Tradicionalmente, a literatura científica mostra que os laterais e meio campistas são os atletas que percorrem as maiores distâncias nos jogos se comparados a zagueiros e atacantes. Em nossa equipe, podemos notar que os dois atletas que apresentaram as maiores distâncias percorridas e o maior número de ações em alta intensidade foram os dois extremos (atacantes), que exerceram uma função tática muito importante dentro da plataforma na qual atuamos (1-4-2-3-1) culminando nestes resultados. Além disso, observamos que o lateral direito e o meia apresentaram distâncias compatíveis com as dos zagueiros sendo que o número de ações de alta intensidade do meia foi extremamente baixo. Ou seja, de acordo com estes dados, podemos dizer que fisicamente falando, ambos deixaram a desejar, principalmente o meia, correto? Cuidado. A análise deve ser mais profunda (ou seria mais sistêmica?!) do que isso.

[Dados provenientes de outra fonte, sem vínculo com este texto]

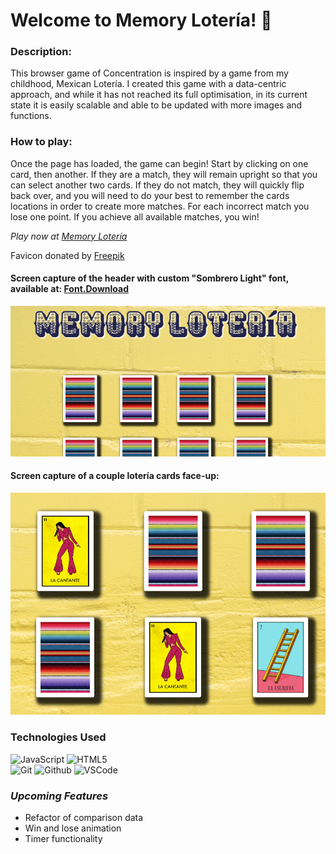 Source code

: # Welcome to Memory Lotería! 🎉

### **Description:**

This browser game of Concentration is inspired by a game from my childhood,
Mexican Lotería. I created this game with a data-centric approach, and while it has not reached its full
optimisation, in its current state it is easily scalable and able to be updated with more images and functions.

### **How to play:**

Once the page has loaded, the game can begin! Start by clicking on one card, then another.
If they are a match, they will remain upright so that you can select another two cards. If they do not match,
they will quickly flip back over, and you will need to do your best to remember the cards locations in order
to create more matches. For each incorrect match you lose one point. If you achieve all available matches, you win!

_*Play now at [Memory Lotería](https://sophiabanda.github.io/memory_loteria/)*_

Favicon donated by [Freepik](https://www.flaticon.com/free-icons/mexico")

#### Screen capture of the header with custom "Sombrero Light" font, available at: [Font.Download](https://font.download/font/sombrero#google_vignette)

![A screen capture of the loaded game; yellow brick background, several mexican blanket cards, bold mexican style font](/css/assets/site_screenshot.png 'Screen cap of Memory Loteria')

#### Screen capture of a couple lotería cards face-up:

![A screen capture of some of the available mexican lotería cards face up](/css/assets/cards_screencap.png 'Screen cap of Memory Loteria')

### **Technologies Used**

![JavaScript](https://img.shields.io/badge/-JavaScript-05122A?style=flat&logo=javascript)
![HTML5](https://img.shields.io/badge/-HTML5-05122A?style=flat&logo=html5)  
![Git](https://img.shields.io/badge/-Git-05122A?style=flat&logo=git)
![Github](https://img.shields.io/badge/-GitHub-05122A?style=flat&logo=github)
![VSCode](https://img.shields.io/badge/-VS_Code-05122A?style=flat&logo=visualstudio)

### _*Upcoming Features*_

- Refactor of comparison data
- Win and lose animation
- Timer functionality
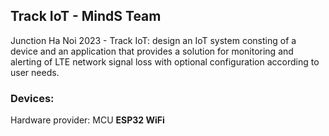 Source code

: ## Track IoT - MindS Team
Junction Ha Noi 2023 - Track IoT: design an IoT system consting of a device and an application that provides a solution for monitoring and alerting of LTE network signal loss with optional configuration according to user needs.

### Devices:
Hardware provider: MCU **ESP32 WiFi**
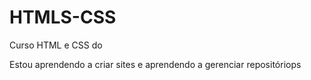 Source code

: # HTMLS-CSS
 Curso HTML e CSS do 

Estou aprendendo a criar sites e aprendendo a gerenciar repositóriops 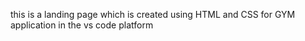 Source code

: this is a landing page which is created using HTML and CSS for GYM application in the vs code platform 
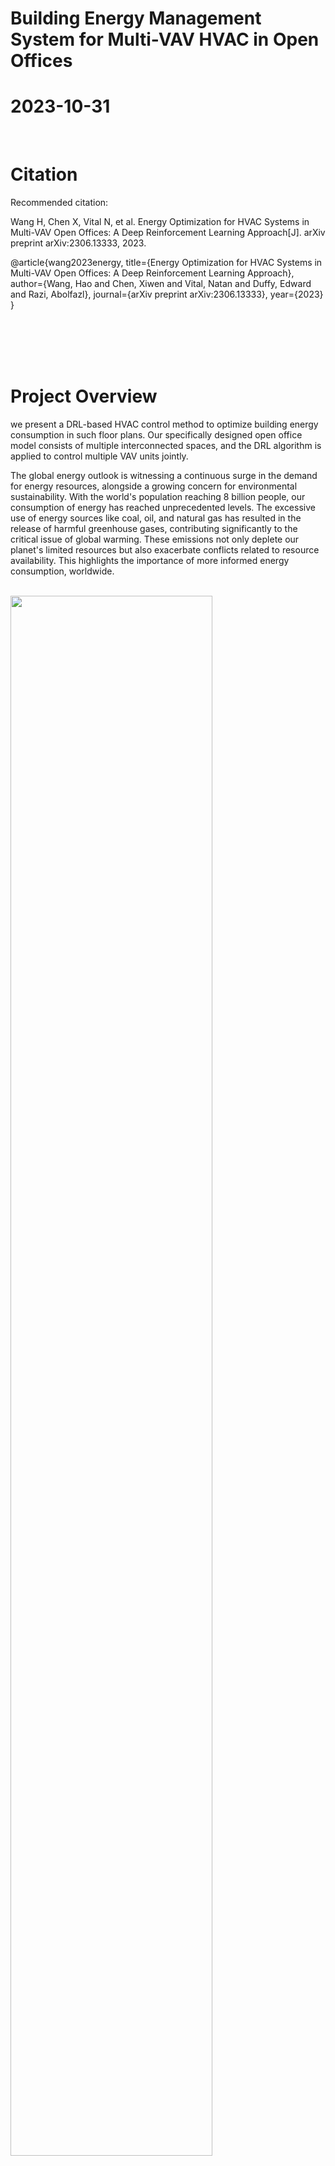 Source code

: # Building Energy Management System for Multi-VAV HVAC in Open Offices
# 2023-10-31


<br>


# Citation

Recommended citation: 

Wang H, Chen X, Vital N, et al. Energy Optimization for HVAC Systems in Multi-VAV Open Offices: A Deep Reinforcement Learning Approach[J]. arXiv preprint arXiv:2306.13333, 2023.

@article{wang2023energy,
  title={Energy Optimization for HVAC Systems in Multi-VAV Open Offices: A Deep Reinforcement Learning Approach},
  author={Wang, Hao and Chen, Xiwen and Vital, Natan and Duffy, Edward and Razi, Abolfazl},
  journal={arXiv preprint arXiv:2306.13333},
  year={2023}
}

<br>
<br>
<br>
<br>


# Project Overview
we present a DRL-based HVAC control method to optimize building energy consumption in such floor plans. Our specifically designed open office model consists of multiple interconnected spaces, and the DRL algorithm is applied to control multiple VAV units jointly.



The global energy outlook is witnessing a continuous surge in the demand for energy resources, alongside a growing concern for environmental sustainability. With the world's population reaching 8 billion people, our consumption of energy has reached unprecedented levels. The excessive use of energy sources like coal, oil, and natural gas has resulted in the release of harmful greenhouse gases, contributing significantly to the critical issue of global warming. These emissions not only deplete our planet's limited resources but also exacerbate conflicts related to resource availability. This highlights the importance of more informed energy consumption, worldwide.

<br>
<img src="../images/BEMS/commercial_hvac_all.jpg" width="80%">


<br>
<br>


Despite the popularity of open-plan offices in commercial buildings, limited research has been conducted to address the importance of energy optimization in these types of spaces. For instance, VAV units in such offices often operate independently, without considering the interconnectivity of these spaces, which can result in a disparity in heating and cooling, with areas located close to vents receiving more ventilation-based heating/cooling, while spaces near windows receive more heat from solar radiation.

<br>
<img src="../images/BEMS/multi_VAV_2.jpg" width="80%">

<br>
<br>
<br>
<br>


## In short, the contributions of this paper can be summarized as follows:

### We analyze the heat transfer features of connected spaces in open-plan offices and compare their energy consumption to offices with traditional closed floor plans. We offer a formulation for thermal energy exchange that suits open offices.

### We propose a DRL-based control algorithm that simultaneously optimizes thermal comfort and energy efficiency using a multiple-input and multiple-output architecture. It resulted in a 37% reduction in HVAC energy consumption with less than 1% violation of the temperature comfort level and 2.5% violation of humidity comfort level. Note that our model is flexible and can trade off energy efficiency with comfort violation by controlling the tuning parameters.  

### The proposed model requires only minimal input variables, including the outdoor temperature, indoor temperature, time, and control signals. The action space is a binary vector to activate/inactivate enforcing temperature range, instead of using explicit set points. These two approaches make the framework concise and easily generalizable to other buildings. %easily employable.

### We apply a heuristic reward policy to accelerate the training process and reduce the model complexity.

### We introduce a penalty term in the cost function that penalizes frequent inconvenient on/off transitions to avoid discomfort and damage to the HVAC system. 

### Our model is computationally efficient and takes only about 7.75 minutes per epoch (about 40 minutes for 5 epochs) to train. It can be easily adapted to other open-plan offices, making it a universal solution for building energy optimization.

<br>

<img src="../images/BEMS/framework_2.jpg" width="80%">


<br>
<br>
<br>
<br>


For the demonstration of this project, please see <a href="https://github.com/AIS-Clemson/DRL-BEMS">this link</a>

<br>

<img src="../images/BEMS/HVAC_2.0.gif" alt="Training process monitoring" width='100%'>


<br>
<br>
<br>
<br>


# Citation

Recommended citation: 

Wang H, Chen X, Vital N, et al. Energy Optimization for HVAC Systems in Multi-VAV Open Offices: A Deep Reinforcement Learning Approach[J]. arXiv preprint arXiv:2306.13333, 2023.

@article{wang2023energy,
  title={Energy Optimization for HVAC Systems in Multi-VAV Open Offices: A Deep Reinforcement Learning Approach},
  author={Wang, Hao and Chen, Xiwen and Vital, Natan and Duffy, Edward and Razi, Abolfazl},
  journal={arXiv preprint arXiv:2306.13333},
  year={2023}
}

No caso do lateral direito, uma das principais justificativas é o fato deste atleta não apresentar características ofensivas tão marcantes, atuando de forma mais posicionada na linha defensiva, deixando de realizar ultrapassagens, algo que de fato pode melhorar no seu modo de jogar (uma das poucas vezes que este jogador invadiu a área adversária com ultrapassagem marcou um gol). Já o meia apresenta momentos de baixa mobilidade no jogo e diminui sua participação efetiva na fase de construção da equipe, uma vez que aceita a marcação adversária com certa passividade, deixando de oferecer linhas de passe, algo que também pode melhorar, uma vez que possui muita qualidade técnica e boa leitura de jogo, sendo imprescindível para a equipe. Vejamos agora outro controle realizado na competição, o de gols feitos e assistências. Neste caso os valores apresentados estão restritos aos atletas que iniciaram os jogos.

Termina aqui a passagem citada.